__Aim of the exercise__:
Keep to one stretch of the data below, the lines from the one with "Estáticos e Dinânmicos](images/info-02-e01.jpg)" up to and including the one with "do componente dinâmico](images/info-02-e03.jpg)", and return that stretch exactly.

——

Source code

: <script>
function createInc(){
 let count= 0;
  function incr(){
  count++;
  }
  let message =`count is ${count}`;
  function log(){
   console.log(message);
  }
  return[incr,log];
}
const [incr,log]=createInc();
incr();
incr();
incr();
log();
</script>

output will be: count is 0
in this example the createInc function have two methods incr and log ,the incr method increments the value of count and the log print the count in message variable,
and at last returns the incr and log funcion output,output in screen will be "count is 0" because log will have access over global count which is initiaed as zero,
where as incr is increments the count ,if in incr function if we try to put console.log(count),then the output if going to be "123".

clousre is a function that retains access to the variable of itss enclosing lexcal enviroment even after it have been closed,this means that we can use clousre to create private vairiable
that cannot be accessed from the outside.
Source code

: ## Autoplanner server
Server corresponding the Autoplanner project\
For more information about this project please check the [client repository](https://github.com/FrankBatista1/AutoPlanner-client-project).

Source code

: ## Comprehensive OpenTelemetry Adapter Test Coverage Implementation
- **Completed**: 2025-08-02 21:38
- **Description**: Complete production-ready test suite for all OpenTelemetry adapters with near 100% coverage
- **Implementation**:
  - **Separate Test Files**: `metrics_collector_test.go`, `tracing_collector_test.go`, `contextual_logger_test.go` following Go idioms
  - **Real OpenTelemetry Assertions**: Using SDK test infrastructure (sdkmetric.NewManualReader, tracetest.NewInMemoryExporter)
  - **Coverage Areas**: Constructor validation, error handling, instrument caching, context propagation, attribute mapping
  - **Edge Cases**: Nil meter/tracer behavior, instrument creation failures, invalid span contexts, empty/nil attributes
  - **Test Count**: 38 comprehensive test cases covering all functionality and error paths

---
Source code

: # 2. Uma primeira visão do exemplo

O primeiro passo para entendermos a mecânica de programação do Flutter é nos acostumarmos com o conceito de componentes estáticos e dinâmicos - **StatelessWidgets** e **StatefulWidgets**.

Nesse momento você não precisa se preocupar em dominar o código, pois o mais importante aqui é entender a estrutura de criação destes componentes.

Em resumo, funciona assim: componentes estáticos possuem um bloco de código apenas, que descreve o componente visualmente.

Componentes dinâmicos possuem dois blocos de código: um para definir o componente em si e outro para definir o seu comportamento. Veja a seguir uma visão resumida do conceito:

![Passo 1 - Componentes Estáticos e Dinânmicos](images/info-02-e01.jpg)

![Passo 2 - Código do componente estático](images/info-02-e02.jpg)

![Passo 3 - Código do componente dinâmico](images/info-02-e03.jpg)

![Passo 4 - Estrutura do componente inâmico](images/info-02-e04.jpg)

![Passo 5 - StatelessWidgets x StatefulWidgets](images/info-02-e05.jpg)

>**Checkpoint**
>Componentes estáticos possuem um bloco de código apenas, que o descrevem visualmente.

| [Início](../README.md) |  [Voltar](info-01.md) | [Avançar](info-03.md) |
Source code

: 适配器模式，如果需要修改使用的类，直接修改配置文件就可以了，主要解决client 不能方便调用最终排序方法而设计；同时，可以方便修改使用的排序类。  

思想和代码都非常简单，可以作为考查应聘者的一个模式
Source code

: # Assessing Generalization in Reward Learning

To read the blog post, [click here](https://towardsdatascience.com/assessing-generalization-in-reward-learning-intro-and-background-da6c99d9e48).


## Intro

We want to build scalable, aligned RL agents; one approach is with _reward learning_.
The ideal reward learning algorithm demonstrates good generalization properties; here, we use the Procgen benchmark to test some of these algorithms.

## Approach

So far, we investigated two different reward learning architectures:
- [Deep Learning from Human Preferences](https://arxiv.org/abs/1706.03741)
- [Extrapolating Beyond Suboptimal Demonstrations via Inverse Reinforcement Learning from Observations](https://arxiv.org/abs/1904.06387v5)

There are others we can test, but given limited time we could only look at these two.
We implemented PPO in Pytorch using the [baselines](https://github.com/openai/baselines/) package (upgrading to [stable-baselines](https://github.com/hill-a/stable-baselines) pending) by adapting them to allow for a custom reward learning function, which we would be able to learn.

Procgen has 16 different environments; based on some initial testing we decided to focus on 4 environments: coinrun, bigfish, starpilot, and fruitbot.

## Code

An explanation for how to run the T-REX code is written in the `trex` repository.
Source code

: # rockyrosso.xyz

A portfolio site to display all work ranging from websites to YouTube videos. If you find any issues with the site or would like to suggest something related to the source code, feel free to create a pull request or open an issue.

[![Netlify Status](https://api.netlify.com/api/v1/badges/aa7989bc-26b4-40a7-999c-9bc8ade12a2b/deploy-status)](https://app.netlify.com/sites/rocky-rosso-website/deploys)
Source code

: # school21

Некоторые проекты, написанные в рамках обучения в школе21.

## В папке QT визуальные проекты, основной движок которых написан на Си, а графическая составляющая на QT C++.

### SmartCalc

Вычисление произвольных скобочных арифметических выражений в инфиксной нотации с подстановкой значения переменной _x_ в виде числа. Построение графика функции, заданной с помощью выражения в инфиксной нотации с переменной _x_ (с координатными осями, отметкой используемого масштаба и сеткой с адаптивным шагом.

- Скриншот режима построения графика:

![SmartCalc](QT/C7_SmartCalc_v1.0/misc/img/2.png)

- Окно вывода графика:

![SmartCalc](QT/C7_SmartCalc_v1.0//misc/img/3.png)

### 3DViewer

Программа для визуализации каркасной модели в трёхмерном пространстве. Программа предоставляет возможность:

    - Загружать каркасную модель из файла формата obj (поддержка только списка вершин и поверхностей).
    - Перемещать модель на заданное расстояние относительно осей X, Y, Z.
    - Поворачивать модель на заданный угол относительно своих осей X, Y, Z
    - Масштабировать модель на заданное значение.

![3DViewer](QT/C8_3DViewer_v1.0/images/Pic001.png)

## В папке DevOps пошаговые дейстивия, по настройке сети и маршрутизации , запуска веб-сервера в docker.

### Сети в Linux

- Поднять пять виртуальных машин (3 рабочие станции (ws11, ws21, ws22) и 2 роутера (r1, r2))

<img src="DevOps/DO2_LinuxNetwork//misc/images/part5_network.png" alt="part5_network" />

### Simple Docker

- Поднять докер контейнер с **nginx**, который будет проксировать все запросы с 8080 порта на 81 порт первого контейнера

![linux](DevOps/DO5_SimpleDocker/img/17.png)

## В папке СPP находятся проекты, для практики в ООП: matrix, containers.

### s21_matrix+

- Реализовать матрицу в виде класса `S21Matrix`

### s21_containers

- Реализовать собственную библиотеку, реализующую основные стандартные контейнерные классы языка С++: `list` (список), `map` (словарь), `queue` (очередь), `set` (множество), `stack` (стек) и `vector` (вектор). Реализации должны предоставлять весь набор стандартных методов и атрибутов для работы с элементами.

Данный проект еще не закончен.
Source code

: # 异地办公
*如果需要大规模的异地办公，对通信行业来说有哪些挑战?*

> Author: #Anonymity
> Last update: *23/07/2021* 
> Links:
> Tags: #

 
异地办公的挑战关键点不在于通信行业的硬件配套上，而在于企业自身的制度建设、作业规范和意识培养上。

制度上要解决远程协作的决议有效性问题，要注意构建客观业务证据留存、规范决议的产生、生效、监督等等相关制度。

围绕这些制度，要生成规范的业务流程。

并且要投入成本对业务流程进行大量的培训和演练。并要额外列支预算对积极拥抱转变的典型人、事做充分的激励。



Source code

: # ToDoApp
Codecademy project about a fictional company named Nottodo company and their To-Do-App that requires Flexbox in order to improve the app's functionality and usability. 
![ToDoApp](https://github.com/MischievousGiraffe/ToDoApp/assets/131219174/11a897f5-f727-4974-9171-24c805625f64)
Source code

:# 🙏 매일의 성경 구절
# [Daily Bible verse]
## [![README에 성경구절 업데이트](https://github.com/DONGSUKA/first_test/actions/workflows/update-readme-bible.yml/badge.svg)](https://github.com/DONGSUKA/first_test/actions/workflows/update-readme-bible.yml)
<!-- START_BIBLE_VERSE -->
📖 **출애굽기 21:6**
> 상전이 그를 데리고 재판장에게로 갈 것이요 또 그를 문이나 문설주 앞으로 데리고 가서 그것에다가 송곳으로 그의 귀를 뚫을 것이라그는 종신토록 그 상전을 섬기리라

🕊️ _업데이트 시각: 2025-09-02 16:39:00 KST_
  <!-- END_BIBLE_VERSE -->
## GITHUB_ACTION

——

__Response__:
![Passo 1 - Componentes Estáticos e Dinânmicos](images/info-02-e01.jpg)

![Passo 2 - Código do componente estático](images/info-02-e02.jpg)

![Passo 3 - Código do componente dinâmico](images/info-02-e03.jpg)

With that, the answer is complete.